* [THE INPUT]:
◆ ◆ ◆ ◆ ◆ ◆ ◆
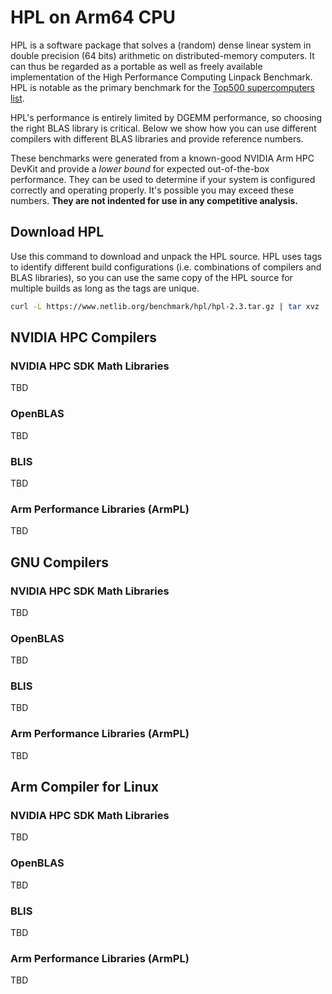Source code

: # HPL on Arm64 CPU

HPL is a software package that solves a (random) dense linear system in double precision (64 bits) arithmetic on distributed-memory computers. It can thus be regarded as a portable as well as freely available implementation of the High Performance Computing Linpack Benchmark.  HPL is notable as the primary benchmark for the [Top500 supercomputers list](https://top500.org/).

HPL's performance is entirely limited by DGEMM performance, so choosing the right BLAS library is critical.  Below we show how you can use different compilers with different BLAS libraries and provide reference numbers.

These benchmarks were generated from a known-good NVIDIA Arm HPC DevKit and provide a _lower bound_ for expected out-of-the-box performance.  They can be used to determine if your system is configured correctly and operating properly.  It's possible you may exceed these numbers.  **They are not indented for use in any competitive analysis.**

## Download HPL

Use this command to download and unpack the HPL source.  HPL uses tags to identify different build configurations (i.e. combinations of compilers and BLAS libraries), so you can use the same copy of the HPL source for multiple builds as long as the tags are unique.

```bash
curl -L https://www.netlib.org/benchmark/hpl/hpl-2.3.tar.gz | tar xvz
```


## NVIDIA HPC Compilers

### NVIDIA HPC SDK Math Libraries
TBD

### OpenBLAS
TBD

### BLIS
TBD

### Arm Performance Libraries (ArmPL)
TBD

## GNU Compilers

### NVIDIA HPC SDK Math Libraries
TBD

### OpenBLAS
TBD

### BLIS
TBD

### Arm Performance Libraries (ArmPL)
TBD

## Arm Compiler for Linux

### NVIDIA HPC SDK Math Libraries
TBD

### OpenBLAS
TBD

### BLIS
TBD

### Arm Performance Libraries (ArmPL)
TBD
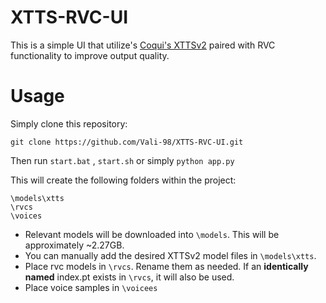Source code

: # XTTS-RVC-UI

This is a simple UI that utilize's [Coqui's XTTSv2](https://github.com/coqui-ai/TTS) paired with RVC functionality to improve output quality.

# Usage

Simply clone this repository:

```
git clone https://github.com/Vali-98/XTTS-RVC-UI.git

```

Then run `start.bat` , `start.sh` or simply `python app.py`

This will create the following folders within the project:

```
\models\xtts
\rvcs
\voices

```
- Relevant models will be downloaded into `\models`. This will be approximately ~2.27GB.
- You can manually add the desired XTTSv2 model files in `\models\xtts`.
- Place rvc models in `\rvcs`. Rename them as needed. If an **identically named** index.pt exists in `\rvcs`, it will also be used.
- Place voice samples in `\voicees`

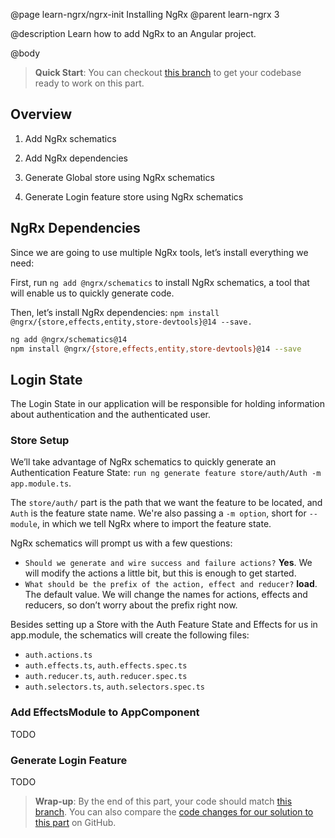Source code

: @page learn-ngrx/ngrx-init Installing NgRx
@parent learn-ngrx 3

@description Learn how to add NgRx to an Angular project.

@body

> **Quick Start**: You can checkout [this branch](https://github.com/bitovi/angular-ngrx-chat/tree/starting-point) to get your codebase ready to work on this part.

## Overview

1. Add NgRx schematics

2. Add NgRx dependencies

3. Generate Global store using NgRx schematics

4. Generate Login feature store using NgRx schematics

## NgRx Dependencies

Since we are going to use multiple NgRx tools, let’s install everything we need:

First, run `ng add @ngrx/schematics` to install NgRx schematics, a tool that will enable us to quickly generate code.

Then, let’s install NgRx dependencies: `npm install @ngrx/{store,effects,entity,store-devtools}@14 --save.`


```bash
ng add @ngrx/schematics@14
npm install @ngrx/{store,effects,entity,store-devtools}@14 --save
```

## Login State
The Login State in our application will be responsible for holding information about authentication and the authenticated user.

### Store Setup
We’ll take advantage of NgRx schematics to quickly generate an Authentication Feature State: `run ng generate feature store/auth/Auth -m app.module.ts`.

The `store/auth/` part is the path that we want the feature to be located, and `Auth` is the feature state name. We're also passing a `-m option`, short for `--module`, in which we tell NgRx where to import the feature state.

NgRx schematics will prompt us with a few questions:

- `Should we generate and wire success and failure actions?` **Yes**. We will modify the actions a little bit, but this is enough to get started.
- `What should be the prefix of the action, effect and reducer?` **load**. The default value. We will change the names for actions, effects and reducers, so don’t worry about the prefix right now.

Besides setting up a Store with the Auth Feature State and Effects for us in app.module, the schematics will create the following files:

- `auth.actions.ts`
- `auth.effects.ts`, `auth.effects.spec.ts`
- `auth.reducer.ts`, `auth.reducer.spec.ts`
- `auth.selectors.ts`, `auth.selectors.spec.ts`

### Add EffectsModule to AppComponent

TODO

### Generate Login Feature

TODO

> **Wrap-up**: By the end of this part, your code should match [this branch](https://github.com/bitovi/angular-ngrx-chat/tree/ngrx-init). You can also compare the [code changes for our solution to this part](https://github.com/bitovi/angular-ngrx-chat/compare/starting-point...ngrx-init) on GitHub.
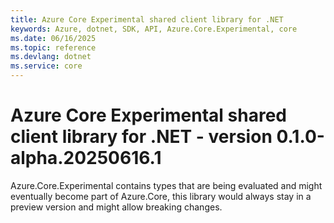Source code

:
 ```yaml
---
title: Azure Core Experimental shared client library for .NET
keywords: Azure, dotnet, SDK, API, Azure.Core.Experimental, core
ms.date: 06/16/2025
ms.topic: reference
ms.devlang: dotnet
ms.service: core
---
```

# Azure Core Experimental shared client library for .NET - version 0.1.0-alpha.20250616.1 


Azure.Core.Experimental contains types that are being evaluated and might eventually become part of Azure.Core, this library would always stay in a preview version and might allow breaking changes.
◆ ◆ ◆ ◆ ◆ ◆ ◆
* [WHAT THIS TASK INVOLVES]:
Every line with "following" in it should be copied from the entries.

* [YOUR RESPONSE]:
This will create the following folders within the project:
Besides setting up a Store with the Auth Feature State and Effects for us in app.module, the schematics will create the following files:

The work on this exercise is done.